--- What the task asks ---
Every line of the following records that includes "mathbb" should be copied.

--- Exercise inputs ---
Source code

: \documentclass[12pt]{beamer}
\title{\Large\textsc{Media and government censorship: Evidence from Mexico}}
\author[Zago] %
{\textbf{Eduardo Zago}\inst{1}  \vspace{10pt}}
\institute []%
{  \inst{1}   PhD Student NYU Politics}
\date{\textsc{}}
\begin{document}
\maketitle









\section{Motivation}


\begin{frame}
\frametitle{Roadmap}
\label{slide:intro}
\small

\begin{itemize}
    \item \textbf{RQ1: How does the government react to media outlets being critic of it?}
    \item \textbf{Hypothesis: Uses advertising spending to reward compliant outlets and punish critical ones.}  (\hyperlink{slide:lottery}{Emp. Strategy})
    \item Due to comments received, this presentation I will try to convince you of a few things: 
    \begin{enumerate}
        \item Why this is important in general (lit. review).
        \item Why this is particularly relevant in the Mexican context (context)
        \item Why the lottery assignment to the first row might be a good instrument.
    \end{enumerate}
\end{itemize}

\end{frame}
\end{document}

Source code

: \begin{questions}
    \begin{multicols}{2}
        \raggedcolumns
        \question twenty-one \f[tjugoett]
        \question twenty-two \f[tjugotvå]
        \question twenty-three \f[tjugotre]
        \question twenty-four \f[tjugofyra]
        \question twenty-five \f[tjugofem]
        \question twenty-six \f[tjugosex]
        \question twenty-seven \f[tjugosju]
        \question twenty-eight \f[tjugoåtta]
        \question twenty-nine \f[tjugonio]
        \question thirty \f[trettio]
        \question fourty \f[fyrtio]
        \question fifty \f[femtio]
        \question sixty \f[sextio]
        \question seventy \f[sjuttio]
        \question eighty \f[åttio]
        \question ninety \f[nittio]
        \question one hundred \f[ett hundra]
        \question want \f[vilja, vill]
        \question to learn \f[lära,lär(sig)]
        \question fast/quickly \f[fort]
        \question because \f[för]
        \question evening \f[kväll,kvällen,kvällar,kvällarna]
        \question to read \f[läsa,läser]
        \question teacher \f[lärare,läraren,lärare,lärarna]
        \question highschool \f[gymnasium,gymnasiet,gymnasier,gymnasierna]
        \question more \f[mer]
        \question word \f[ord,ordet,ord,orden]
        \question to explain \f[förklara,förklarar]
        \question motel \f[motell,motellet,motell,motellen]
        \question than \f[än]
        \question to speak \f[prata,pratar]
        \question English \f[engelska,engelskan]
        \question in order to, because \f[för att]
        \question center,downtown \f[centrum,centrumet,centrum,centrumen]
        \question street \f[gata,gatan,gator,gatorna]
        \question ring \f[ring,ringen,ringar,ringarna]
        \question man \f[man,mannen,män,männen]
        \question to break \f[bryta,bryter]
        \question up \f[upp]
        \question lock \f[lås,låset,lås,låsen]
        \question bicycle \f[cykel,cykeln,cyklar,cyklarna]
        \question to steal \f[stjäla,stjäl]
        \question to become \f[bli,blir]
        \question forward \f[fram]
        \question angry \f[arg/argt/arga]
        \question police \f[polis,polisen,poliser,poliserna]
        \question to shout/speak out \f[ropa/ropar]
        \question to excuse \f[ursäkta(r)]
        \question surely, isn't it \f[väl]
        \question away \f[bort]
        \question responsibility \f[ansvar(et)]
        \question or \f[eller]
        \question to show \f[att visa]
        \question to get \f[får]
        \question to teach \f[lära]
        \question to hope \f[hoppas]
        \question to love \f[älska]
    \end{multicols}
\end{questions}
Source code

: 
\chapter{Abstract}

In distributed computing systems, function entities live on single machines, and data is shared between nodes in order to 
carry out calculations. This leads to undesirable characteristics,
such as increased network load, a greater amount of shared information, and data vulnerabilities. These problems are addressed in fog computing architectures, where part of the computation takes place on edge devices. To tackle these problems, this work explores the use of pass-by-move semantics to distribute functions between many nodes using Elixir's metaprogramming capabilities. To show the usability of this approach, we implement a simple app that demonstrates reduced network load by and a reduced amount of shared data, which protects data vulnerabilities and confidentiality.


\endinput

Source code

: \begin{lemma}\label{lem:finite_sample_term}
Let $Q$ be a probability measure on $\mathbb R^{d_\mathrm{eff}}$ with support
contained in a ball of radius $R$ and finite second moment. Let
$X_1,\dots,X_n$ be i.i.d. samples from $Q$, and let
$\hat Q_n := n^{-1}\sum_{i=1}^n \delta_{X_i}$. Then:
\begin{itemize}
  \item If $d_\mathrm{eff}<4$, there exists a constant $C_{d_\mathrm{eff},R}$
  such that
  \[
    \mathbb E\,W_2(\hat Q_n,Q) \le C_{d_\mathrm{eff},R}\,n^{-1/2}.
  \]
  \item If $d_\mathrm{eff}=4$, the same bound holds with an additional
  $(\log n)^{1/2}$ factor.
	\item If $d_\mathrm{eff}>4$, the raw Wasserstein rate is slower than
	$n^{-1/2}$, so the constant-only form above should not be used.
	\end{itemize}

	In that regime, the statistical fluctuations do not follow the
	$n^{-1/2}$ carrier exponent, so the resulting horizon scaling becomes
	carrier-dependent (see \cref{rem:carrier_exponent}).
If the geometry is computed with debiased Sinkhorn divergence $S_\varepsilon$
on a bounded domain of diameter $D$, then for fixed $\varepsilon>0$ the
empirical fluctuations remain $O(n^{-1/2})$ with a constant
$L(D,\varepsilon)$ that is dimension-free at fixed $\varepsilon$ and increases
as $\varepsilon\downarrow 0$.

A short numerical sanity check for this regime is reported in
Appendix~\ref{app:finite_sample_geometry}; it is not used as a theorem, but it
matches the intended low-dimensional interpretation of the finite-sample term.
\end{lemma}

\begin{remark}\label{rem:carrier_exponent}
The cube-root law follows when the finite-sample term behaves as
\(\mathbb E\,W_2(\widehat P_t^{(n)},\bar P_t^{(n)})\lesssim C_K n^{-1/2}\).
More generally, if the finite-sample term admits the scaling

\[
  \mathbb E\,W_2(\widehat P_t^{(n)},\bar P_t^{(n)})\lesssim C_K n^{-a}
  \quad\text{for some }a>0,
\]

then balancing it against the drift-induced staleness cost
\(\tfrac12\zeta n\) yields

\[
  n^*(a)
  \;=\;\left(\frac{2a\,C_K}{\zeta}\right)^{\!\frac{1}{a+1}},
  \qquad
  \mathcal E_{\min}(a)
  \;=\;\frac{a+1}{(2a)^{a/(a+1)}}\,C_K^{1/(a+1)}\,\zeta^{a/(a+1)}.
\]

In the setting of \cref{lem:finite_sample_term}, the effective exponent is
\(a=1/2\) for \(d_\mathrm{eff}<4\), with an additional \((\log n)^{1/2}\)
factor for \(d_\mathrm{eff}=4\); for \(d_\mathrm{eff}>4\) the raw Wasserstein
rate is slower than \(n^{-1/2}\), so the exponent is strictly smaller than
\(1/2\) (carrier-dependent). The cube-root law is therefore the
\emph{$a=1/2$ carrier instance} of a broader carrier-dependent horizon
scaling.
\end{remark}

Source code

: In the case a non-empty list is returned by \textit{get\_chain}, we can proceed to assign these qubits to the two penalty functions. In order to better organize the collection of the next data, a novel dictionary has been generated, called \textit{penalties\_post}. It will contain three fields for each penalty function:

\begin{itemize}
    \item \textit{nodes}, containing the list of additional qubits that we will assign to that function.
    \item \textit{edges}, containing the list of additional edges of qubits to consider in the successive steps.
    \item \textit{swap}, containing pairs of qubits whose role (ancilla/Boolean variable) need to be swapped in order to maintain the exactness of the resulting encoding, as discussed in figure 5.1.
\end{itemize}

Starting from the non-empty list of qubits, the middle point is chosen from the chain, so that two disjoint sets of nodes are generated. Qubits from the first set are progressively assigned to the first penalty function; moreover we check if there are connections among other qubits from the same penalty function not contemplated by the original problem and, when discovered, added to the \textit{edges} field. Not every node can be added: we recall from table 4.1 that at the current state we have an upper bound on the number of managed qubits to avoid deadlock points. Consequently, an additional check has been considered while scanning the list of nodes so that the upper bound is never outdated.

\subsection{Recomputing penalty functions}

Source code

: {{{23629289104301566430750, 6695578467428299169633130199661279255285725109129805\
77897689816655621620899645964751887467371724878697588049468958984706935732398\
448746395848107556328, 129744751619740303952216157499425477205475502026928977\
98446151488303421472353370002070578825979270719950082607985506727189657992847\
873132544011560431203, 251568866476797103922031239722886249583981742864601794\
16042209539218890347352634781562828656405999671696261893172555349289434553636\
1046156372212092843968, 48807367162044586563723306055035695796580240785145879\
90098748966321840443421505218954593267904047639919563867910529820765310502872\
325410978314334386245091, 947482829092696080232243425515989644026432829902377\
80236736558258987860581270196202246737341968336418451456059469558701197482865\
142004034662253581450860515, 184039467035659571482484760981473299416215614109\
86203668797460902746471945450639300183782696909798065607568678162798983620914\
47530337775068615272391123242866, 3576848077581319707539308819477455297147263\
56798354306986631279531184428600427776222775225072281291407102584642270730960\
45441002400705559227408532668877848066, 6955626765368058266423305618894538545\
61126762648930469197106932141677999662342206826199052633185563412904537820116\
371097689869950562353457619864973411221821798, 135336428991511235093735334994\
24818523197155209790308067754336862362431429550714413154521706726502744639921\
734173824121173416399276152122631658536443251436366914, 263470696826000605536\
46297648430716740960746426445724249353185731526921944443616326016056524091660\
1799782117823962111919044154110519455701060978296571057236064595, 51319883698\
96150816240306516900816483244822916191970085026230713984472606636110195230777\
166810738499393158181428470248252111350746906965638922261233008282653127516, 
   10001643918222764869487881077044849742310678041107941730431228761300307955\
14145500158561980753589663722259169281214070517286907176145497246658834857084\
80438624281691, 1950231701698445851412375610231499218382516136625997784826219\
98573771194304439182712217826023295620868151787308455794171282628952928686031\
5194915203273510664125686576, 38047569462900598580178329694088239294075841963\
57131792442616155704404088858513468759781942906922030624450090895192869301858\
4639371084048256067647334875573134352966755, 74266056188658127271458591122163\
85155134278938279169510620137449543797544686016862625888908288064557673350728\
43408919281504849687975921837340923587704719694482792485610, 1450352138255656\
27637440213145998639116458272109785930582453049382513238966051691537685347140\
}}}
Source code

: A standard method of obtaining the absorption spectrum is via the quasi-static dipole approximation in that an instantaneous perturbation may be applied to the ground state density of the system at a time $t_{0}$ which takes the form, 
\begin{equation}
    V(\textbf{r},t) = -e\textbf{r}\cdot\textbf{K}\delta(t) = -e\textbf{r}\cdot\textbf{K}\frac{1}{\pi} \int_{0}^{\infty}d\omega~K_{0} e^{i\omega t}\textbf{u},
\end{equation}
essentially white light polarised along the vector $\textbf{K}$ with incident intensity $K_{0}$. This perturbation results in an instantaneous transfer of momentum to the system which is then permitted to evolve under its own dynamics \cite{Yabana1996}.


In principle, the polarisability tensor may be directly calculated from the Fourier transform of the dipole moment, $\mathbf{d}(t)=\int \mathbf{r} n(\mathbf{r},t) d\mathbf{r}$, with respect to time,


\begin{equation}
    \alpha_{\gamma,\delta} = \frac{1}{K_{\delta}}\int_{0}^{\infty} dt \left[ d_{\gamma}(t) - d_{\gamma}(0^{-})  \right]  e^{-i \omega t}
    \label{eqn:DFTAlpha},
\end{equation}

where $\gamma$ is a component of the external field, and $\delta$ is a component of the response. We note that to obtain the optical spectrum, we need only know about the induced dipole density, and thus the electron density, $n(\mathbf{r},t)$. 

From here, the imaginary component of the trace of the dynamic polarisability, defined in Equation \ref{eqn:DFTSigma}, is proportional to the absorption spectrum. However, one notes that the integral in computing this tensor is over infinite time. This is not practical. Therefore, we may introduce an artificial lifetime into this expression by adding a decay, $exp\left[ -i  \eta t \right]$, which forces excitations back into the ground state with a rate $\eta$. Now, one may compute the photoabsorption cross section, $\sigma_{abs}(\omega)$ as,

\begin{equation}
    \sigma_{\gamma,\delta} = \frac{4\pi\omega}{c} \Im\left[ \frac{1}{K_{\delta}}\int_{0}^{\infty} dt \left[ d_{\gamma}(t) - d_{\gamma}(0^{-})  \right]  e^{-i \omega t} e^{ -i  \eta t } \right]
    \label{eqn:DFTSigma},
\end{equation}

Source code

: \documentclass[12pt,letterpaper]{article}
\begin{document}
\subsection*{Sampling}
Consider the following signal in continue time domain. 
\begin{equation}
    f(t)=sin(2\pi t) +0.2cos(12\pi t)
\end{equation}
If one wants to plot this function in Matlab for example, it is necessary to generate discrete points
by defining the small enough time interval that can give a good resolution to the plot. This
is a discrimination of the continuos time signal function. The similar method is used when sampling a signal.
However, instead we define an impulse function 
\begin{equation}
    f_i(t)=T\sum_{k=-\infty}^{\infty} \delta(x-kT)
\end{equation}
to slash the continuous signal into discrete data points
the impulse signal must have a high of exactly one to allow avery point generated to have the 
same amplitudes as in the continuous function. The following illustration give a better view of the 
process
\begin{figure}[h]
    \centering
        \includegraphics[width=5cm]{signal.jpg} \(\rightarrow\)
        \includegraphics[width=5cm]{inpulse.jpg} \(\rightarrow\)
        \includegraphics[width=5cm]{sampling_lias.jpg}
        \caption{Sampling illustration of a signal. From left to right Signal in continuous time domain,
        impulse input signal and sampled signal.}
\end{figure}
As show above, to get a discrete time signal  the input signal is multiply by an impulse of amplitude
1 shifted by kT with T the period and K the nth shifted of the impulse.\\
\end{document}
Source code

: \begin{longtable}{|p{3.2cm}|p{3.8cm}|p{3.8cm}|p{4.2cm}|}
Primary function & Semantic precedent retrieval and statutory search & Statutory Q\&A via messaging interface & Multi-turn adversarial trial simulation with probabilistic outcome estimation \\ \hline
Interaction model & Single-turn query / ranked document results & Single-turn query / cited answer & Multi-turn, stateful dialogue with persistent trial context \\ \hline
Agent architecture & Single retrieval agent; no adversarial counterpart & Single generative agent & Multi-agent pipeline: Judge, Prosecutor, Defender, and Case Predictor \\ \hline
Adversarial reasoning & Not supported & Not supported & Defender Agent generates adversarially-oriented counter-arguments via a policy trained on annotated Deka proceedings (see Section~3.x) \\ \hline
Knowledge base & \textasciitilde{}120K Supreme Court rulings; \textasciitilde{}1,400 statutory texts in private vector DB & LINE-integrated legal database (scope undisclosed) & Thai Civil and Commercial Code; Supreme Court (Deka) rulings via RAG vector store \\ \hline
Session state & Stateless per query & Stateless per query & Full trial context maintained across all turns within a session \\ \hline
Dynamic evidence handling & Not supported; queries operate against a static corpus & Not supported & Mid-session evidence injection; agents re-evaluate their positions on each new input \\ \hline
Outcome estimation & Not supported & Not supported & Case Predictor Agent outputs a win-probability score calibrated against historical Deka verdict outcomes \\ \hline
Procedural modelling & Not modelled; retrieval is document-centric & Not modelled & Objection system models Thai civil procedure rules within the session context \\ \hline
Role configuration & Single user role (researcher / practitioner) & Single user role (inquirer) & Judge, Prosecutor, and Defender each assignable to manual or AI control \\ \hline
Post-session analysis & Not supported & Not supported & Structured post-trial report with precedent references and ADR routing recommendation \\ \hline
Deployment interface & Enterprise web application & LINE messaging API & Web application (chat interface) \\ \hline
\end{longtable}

--- Reply to the task ---
Let $Q$ be a probability measure on $\mathbb R^{d_\mathrm{eff}}$ with support
    \mathbb E\,W_2(\hat Q_n,Q) \le C_{d_\mathrm{eff},R}\,n^{-1/2}.
\(\mathbb E\,W_2(\widehat P_t^{(n)},\bar P_t^{(n)})\lesssim C_K n^{-1/2}\).
  \mathbb E\,W_2(\widehat P_t^{(n)},\bar P_t^{(n)})\lesssim C_K n^{-a}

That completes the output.